# [TO DO]
Word for word, restate the lines that run from the line containing "give them food." to the last line of the records below.

[Items from a data source]
++++++++

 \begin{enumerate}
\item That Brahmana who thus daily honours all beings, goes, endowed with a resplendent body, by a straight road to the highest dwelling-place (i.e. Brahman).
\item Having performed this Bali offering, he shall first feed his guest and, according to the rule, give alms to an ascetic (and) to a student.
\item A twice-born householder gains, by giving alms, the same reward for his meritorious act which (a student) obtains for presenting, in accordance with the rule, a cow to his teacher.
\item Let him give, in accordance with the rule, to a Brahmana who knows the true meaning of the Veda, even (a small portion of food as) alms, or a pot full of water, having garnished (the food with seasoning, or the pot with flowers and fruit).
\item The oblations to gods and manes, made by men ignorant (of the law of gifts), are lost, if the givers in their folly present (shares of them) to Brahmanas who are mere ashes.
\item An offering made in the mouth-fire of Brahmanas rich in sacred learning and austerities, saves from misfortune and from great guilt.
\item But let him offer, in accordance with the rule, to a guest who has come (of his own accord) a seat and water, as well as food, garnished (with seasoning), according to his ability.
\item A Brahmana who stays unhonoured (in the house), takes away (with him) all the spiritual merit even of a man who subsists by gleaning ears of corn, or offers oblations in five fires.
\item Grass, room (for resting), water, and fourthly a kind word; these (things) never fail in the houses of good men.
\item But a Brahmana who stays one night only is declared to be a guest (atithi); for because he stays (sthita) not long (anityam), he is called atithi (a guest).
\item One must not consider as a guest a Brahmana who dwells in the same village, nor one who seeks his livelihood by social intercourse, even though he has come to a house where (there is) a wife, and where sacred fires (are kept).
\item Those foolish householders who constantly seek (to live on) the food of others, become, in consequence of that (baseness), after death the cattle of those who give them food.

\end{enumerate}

++++++++

# [EXERCISE RESULT]
\item Those foolish householders who constantly seek (to live on) the food of others, become, in consequence of that (baseness), after death the cattle of those who give them food.

\end{enumerate}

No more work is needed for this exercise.